ALGHERO – Dopo le parole in Aula e l'analisi politica, arriva il timbro ufficiale dell'Amministrazione. Il Comune di Alghero ha istituito formalmente il "Garante delle Persone con Disabilità". Non una poltrona in più, si spera, ma un organo di garanzia autonomo e con indipendenza di giudizio, chiamato a fare da "sentinella" sui diritti negati e sull'inclusione che spesso resta solo sulla carta.

Il voto unanime del Consiglio Comunale chiude un cerchio politico virtuoso, nato da un Ordine del Giorno del consigliere Raffaele Salvatore e passato per il lavoro di "cucitura" delle commissioni I e V, presiedute rispettivamente da Giusy Piccone e Christian Mulas. Sei sedute, due delle quali aperte alle associazioni, per partorire un regolamento che non sia vuota forma.

Il ruolo: ascolto e denuncia Ma cosa farà, in concreto, questo Garante? Il regolamento parla chiaro: dovrà ricevere segnalazioni scritte da disabili, famiglie o tutori in caso di discriminazioni e disfunzioni. Sarà lui a dover verificare l'accessibilità dei servizi comunali, segnalare le barriere architettoniche e, soprattutto, indicare soluzioni, costi e tempi. Insomma, un difensore civico con il compito di mettere il fiato sul collo agli uffici.

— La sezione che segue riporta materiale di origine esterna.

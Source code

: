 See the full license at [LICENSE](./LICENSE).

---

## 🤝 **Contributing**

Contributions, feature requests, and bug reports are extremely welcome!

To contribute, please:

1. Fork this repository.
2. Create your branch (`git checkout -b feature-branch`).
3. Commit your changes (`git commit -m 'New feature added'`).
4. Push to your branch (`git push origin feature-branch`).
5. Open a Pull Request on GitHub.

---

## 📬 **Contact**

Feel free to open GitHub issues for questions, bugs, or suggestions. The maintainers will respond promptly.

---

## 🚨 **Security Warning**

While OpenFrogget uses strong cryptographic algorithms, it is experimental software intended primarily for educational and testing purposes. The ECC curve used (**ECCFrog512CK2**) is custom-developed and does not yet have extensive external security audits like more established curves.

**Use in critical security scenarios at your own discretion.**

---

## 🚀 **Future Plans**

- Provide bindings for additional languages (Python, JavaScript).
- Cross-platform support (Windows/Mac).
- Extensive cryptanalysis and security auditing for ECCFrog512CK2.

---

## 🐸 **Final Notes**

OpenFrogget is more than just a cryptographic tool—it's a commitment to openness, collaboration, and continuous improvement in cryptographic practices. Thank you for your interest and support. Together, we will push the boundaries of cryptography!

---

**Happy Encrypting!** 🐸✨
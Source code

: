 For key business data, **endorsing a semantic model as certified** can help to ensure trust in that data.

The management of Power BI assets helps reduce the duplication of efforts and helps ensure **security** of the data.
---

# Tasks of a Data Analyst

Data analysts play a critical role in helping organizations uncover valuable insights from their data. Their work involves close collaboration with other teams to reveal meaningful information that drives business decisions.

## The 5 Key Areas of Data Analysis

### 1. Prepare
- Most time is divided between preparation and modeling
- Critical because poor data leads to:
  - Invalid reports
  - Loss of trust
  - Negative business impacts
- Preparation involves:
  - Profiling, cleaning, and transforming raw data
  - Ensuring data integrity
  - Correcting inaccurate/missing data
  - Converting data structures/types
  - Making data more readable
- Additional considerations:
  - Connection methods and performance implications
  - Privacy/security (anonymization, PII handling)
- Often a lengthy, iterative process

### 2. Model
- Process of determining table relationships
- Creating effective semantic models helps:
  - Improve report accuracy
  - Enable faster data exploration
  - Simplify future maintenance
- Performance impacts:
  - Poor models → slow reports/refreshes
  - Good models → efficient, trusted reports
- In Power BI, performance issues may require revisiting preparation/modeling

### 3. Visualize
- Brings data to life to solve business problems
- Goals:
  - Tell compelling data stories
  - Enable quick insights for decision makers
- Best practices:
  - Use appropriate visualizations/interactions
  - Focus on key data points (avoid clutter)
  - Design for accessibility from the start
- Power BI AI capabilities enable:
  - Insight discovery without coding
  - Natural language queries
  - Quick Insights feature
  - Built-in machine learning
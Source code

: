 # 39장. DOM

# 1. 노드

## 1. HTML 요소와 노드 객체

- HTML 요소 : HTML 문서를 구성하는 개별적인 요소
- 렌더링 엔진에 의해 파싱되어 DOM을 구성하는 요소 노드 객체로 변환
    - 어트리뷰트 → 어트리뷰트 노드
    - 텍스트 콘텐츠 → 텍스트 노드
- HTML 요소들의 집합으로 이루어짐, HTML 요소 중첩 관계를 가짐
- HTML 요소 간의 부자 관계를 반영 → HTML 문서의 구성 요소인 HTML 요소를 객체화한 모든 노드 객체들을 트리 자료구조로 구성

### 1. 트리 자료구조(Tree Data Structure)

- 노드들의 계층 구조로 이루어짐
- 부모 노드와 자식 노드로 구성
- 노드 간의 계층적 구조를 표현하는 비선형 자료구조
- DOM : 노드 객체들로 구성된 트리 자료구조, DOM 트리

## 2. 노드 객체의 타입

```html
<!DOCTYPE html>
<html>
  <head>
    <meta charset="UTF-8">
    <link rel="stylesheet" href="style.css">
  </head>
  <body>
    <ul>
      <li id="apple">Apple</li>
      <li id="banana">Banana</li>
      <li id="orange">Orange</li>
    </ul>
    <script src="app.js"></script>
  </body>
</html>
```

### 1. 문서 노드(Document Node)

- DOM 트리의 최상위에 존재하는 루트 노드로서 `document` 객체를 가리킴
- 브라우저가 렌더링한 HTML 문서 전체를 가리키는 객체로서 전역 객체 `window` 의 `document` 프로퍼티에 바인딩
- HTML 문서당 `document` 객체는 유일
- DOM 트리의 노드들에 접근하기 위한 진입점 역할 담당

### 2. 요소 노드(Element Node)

La soddisfazione del Sindaco Per il Primo Cittadino, Raimondo Cacciotto, questa figura non è un isolato atto di buona volontà, ma parte di una strategia più ampia che comprende il Piano per l'Eliminazione delle Barriere Architettoniche. “La figura del Garante svolge un ruolo prezioso di supporto all'Amministrazione comunale per il raggiungimento degli obiettivi di inclusione sociale – commenta il Sindaco Raimondo Cacciotto - oltre che rappresentare una figura importante di raccordo tra Comune, Associazioni e persone con disabilità. Il compimento di questo importante passo si aggiunge alle iniziative che stiamo portando avanti nell’ambito dell’attenzione alle fasce più deboli – specifica il primo cittadino - con il percorso in atto per l’attuazione del PEBA, il piano per l’eliminazione delle Barriere Architettoniche”.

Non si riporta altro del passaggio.